The crux of this basis for dismissal allows Dr. Feldstein’s lawyers to ask “exactly what did, and didn’t, Schering learn on diligence — from Organon?” The very fair next question — to test Schering’s veracity about its answers to that first line of questioning — would be to ask all of the above-named investment bankers “What were you told Schering knew about Organon, when you agreed to raise almost $4 billion to fund the purchase?” Wow.

Let’s read from Arent Fox’s brief, of last night, shall we? Yes, let’s:

. . . .Schering-Plough is not a proper party to this lawsuit because Relator has failed to set forth any allegations that Schering-Plough violated the FCA. In fact, Relator references the company in only three of the thirty-two paragraphs of the Amended Complaint, none of which asserts that Schering-Plough engaged in conduct defrauding the United States Government. See Am. Compl. ¶¶ 3, 25, 32. Unable to allege that Schering-Plough violated the FCA, Relator dubiously concludes that Schering-Plough is nonetheless a proper FCA defendant based on the bald assertion that “Schering acquired Organon and succeeded to its rights and liabilities.” Id. This statement, by itself, though fails to provide a sufficient basis for retaining Schering-Plough in this case.

In order to establish successor liability, a plaintiff must demonstrate that two conditions are satisfied: (1) that the successor had notice of the claim before the acquisition, and (2) that there is substantial continuity in the operation of the business before and after the sale. See United States ex rel. Fisher v. Network Software Assocs., 180 F. Supp. 2d 192, 195 (D.D.C. 2002). Accordingly, in order to survive a motion to dismiss, a plaintiff’s complaint must contain factual allegations in support of those two conditions.10 Id. at 196 (allowing successor liability claim to survive motion to dismiss only because plaintiff properly pled allegations in support of both conditions).

Here, Relator once again has failed to set forth any facts supporting his allegation that Schering-Plough has successor liability. . . .

Note that item one in the second to last paragraph “opens the door” to a counter-motion, by the plaintiff/relator, suggesting to the court that if it is required to prove successor in interest, as an affirmative element of its intitial pleading, then it should certainly be allowed immediate discovery on these issues — before the court rules on the Arent Fox-filed Schering motion to dismiss.
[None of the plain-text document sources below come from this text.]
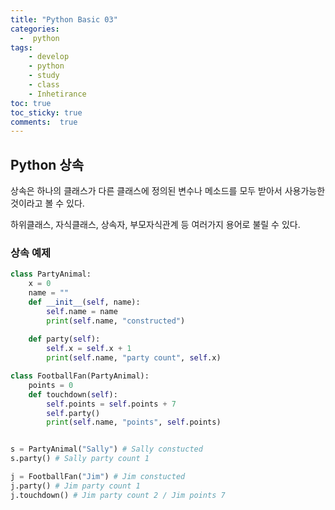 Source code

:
 ```yaml
---
title: "Python Basic 03"
categories: 
  -  python
tags: 
    - develop
    - python
    - study
    - class
    - Inhetirance
toc: true
toc_sticky: true
comments:  true
---
```


## Python 상속
상속은 하나의 클래스가 다른 클래스에 정의된 변수나 메소드를 모두 받아서 사용가능한것이라고 볼 수 있다.  

하위클래스, 자식클래스, 상속자, 부모자식관계 등 여러가지 용어로 불릴 수 있다.  

### 상속 예제
```python
class PartyAnimal:
    x = 0
    name = ""
    def __init__(self, name):
        self.name = name
        print(self.name, "constructed")
    
    def party(self):
        self.x = self.x + 1
        print(self.name, "party count", self.x)

class FootballFan(PartyAnimal):
    points = 0
    def touchdown(self):
        self.points = self.points + 7
        self.party()
        print(self.name, "points", self.points)


s = PartyAnimal("Sally") # Sally constucted
s.party() # Sally party count 1

j = FootballFan("Jim") # Jim constucted
j.party() # Jim party count 1
j.touchdown() # Jim party count 2 / Jim points 7
``` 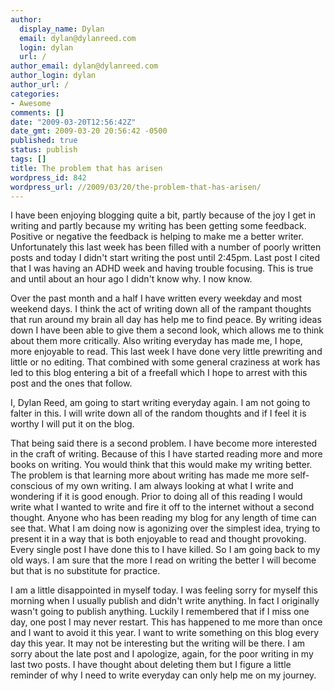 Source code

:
 ```yaml
---
author:
  display_name: Dylan
  email: dylan@dylanreed.com
  login: dylan
  url: /
author_email: dylan@dylanreed.com
author_login: dylan
author_url: /
categories:
- Awesome
comments: []
date: "2009-03-20T12:56:42Z"
date_gmt: 2009-03-20 20:56:42 -0500
published: true
status: publish
tags: []
title: The problem that has arisen
wordpress_id: 842
wordpress_url: //2009/03/20/the-problem-that-has-arisen/
---
```


I have been enjoying blogging quite a bit, partly because of the joy I get in writing and partly because my writing has been getting some feedback. Positive or negative the feedback is helping to make me a better writer. Unfortunately this last week has been filled with a number of poorly written posts and today I didn't start writing the post until 2:45pm. Last post I cited that I was having an ADHD week and having trouble focusing. This is true and until about an hour ago I didn't know why. I now know.  


Over the past month and a half I have written every weekday and most weekend days. I think the act of writing down all of the rampant thoughts that run around my brain all day has help me to find peace. By writing ideas down I have been able to give them a second look, which allows me to think about them more critically. Also writing everyday has made me, I hope, more enjoyable to read. This last week I have done very little prewriting and little or no editing. That combined with some general craziness at work has led to this blog entering a bit of a freefall which I hope to arrest with this post and the ones that follow.  


I, Dylan Reed, am going to start writing everyday again. I am not going to falter in this. I will write down all of the random thoughts and if I feel it is worthy I will put it on the blog.  


That being said there is a second problem. I have become more interested in the craft of writing. Because of this I have started reading more and more books on writing. You would think that this would make my writing better. The problem is that learning more about writing has made me more self-conscious of my own writing. I am always looking at what I write and wondering if it is good enough. Prior to doing all of this reading I would write what I wanted to write and fire it off to the internet without a second thought. Anyone who has been reading my blog for any length of time can see that. What I am doing now is agonizing over the simplest idea, trying to present it in a way that is both enjoyable to read and thought provoking. Every single post I have done this to I have killed. So I am going back to my old ways. I am sure that the more I read on writing the better I will become but that is no substitute for practice.  


I am a little disappointed in myself today. I was feeling sorry for myself this morning when I usually publish and didn't write anything. In fact I originally wasn't going to publish anything. Luckily I remembered that if I miss one day, one post I may never restart. This has happened to me more than once and I want to avoid it this year. I want to write something on this blog every day this year. It may not be interesting but the writing will be there. I am sorry about the late post and I apologize, again, for the poor writing in my last two posts. I have thought about deleting them but I figure a little reminder of why I need to write everyday can only help me on my journey.
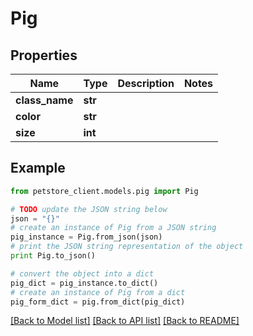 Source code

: # Pig


## Properties

Name | Type | Description | Notes
------------ | ------------- | ------------- | -------------
**class_name** | **str** |  | 
**color** | **str** |  | 
**size** | **int** |  | 

## Example

```python
from petstore_client.models.pig import Pig

# TODO update the JSON string below
json = "{}"
# create an instance of Pig from a JSON string
pig_instance = Pig.from_json(json)
# print the JSON string representation of the object
print Pig.to_json()

# convert the object into a dict
pig_dict = pig_instance.to_dict()
# create an instance of Pig from a dict
pig_form_dict = pig.from_dict(pig_dict)
```
[[Back to Model list]](../README.md#documentation-for-models) [[Back to API list]](../README.md#documentation-for-api-endpoints) [[Back to README]](../README.md)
Certainly, given the plethora of public pronouncements about the Organon acquisition, by Schering, and how integral it would be to Schering’s future plans and results, this line of argument seems dubious at best — and just opened a (procedural) can of worms for the other firms defending Schering in the shareholders’ derivative, general securities-fraud, consumer-fraud and ERISA-related pieces of would-be class action litigation. Oops.